Lines from the one containing "# [Create a" through the end of the material below should be given again exactly, with no others.
─── RECORDS FOR THE EXERCISE
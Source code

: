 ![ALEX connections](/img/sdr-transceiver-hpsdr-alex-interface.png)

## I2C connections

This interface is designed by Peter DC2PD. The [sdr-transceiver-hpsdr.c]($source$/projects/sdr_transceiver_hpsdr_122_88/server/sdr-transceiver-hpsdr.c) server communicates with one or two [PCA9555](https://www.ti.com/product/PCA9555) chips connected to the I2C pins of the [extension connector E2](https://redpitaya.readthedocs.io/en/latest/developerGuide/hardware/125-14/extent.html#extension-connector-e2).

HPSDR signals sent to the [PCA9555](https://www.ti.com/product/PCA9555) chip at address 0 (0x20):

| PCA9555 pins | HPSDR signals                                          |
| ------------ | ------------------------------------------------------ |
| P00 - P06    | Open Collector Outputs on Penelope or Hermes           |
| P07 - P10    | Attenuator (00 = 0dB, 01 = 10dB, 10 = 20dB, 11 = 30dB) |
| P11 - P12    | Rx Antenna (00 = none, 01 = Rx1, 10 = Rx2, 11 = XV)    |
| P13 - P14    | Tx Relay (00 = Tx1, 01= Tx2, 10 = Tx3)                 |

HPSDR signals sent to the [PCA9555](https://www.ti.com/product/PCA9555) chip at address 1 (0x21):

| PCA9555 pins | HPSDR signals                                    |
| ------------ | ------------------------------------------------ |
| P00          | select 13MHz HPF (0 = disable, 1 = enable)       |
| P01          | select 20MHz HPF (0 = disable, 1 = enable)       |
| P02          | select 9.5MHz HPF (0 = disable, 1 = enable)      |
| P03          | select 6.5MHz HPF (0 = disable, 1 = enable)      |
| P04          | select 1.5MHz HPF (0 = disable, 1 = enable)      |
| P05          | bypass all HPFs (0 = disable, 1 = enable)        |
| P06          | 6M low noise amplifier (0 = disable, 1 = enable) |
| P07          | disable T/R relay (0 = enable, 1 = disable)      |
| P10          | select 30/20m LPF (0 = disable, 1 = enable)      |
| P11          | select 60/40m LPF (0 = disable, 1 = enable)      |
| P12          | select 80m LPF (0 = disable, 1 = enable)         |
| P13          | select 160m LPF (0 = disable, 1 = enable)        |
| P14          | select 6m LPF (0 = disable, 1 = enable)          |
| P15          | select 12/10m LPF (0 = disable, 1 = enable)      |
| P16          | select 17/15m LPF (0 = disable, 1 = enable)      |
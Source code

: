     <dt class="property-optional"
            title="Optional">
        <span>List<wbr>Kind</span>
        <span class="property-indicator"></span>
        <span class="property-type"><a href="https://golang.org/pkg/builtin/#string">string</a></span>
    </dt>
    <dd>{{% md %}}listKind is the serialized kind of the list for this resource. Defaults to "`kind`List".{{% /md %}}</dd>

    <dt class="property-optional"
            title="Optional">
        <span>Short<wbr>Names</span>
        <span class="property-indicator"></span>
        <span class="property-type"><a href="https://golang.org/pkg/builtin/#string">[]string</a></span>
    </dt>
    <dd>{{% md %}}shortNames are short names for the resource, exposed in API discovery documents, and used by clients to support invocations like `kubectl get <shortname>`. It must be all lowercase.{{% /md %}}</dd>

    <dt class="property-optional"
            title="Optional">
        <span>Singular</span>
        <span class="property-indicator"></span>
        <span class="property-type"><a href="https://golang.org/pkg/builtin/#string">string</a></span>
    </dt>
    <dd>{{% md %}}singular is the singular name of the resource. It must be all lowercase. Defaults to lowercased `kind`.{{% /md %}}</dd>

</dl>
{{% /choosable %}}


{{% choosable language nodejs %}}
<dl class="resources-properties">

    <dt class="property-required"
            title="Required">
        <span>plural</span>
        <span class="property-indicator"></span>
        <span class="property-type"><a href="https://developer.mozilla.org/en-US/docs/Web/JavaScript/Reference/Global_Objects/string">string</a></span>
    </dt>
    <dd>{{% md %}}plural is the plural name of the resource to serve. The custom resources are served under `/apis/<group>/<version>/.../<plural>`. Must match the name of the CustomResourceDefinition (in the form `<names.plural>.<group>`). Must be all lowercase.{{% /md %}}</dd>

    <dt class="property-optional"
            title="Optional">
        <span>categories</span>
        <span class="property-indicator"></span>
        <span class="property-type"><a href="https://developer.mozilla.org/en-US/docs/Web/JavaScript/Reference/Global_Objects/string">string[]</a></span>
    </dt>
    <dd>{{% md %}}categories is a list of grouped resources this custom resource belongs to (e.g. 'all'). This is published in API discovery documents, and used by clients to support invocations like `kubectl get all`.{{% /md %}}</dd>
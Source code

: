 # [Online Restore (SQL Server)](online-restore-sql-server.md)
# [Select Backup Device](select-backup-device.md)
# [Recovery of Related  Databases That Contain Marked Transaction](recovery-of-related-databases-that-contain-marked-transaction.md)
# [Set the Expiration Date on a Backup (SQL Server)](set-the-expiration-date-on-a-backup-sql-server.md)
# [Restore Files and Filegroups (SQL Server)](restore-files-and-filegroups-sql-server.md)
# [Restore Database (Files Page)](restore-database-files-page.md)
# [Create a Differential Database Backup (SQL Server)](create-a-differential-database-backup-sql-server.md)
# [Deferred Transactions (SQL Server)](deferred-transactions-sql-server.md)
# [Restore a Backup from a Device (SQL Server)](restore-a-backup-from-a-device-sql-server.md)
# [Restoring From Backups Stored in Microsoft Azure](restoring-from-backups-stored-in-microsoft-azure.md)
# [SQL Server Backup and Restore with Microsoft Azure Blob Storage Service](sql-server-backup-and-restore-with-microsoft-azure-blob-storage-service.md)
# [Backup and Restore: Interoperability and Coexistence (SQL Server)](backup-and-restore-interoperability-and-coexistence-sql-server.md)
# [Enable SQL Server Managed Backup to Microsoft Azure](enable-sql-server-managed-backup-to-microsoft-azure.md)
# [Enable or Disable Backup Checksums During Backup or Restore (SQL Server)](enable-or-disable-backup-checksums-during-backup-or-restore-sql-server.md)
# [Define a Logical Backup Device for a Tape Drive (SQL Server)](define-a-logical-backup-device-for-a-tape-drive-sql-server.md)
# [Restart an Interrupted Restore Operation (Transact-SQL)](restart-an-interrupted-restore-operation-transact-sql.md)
──────
EXERCISE SOLUTION:
# [Create a Differential Database Backup (SQL Server)](create-a-differential-database-backup-sql-server.md)
# [Deferred Transactions (SQL Server)](deferred-transactions-sql-server.md)
# [Restore a Backup from a Device (SQL Server)](restore-a-backup-from-a-device-sql-server.md)
# [Restoring From Backups Stored in Microsoft Azure](restoring-from-backups-stored-in-microsoft-azure.md)
# [SQL Server Backup and Restore with Microsoft Azure Blob Storage Service](sql-server-backup-and-restore-with-microsoft-azure-blob-storage-service.md)
# [Backup and Restore: Interoperability and Coexistence (SQL Server)](backup-and-restore-interoperability-and-coexistence-sql-server.md)
# [Enable SQL Server Managed Backup to Microsoft Azure](enable-sql-server-managed-backup-to-microsoft-azure.md)
# [Enable or Disable Backup Checksums During Backup or Restore (SQL Server)](enable-or-disable-backup-checksums-during-backup-or-restore-sql-server.md)
# [Define a Logical Backup Device for a Tape Drive (SQL Server)](define-a-logical-backup-device-for-a-tape-drive-sql-server.md)
# [Restart an Interrupted Restore Operation (Transact-SQL)](restart-an-interrupted-restore-operation-transact-sql.md)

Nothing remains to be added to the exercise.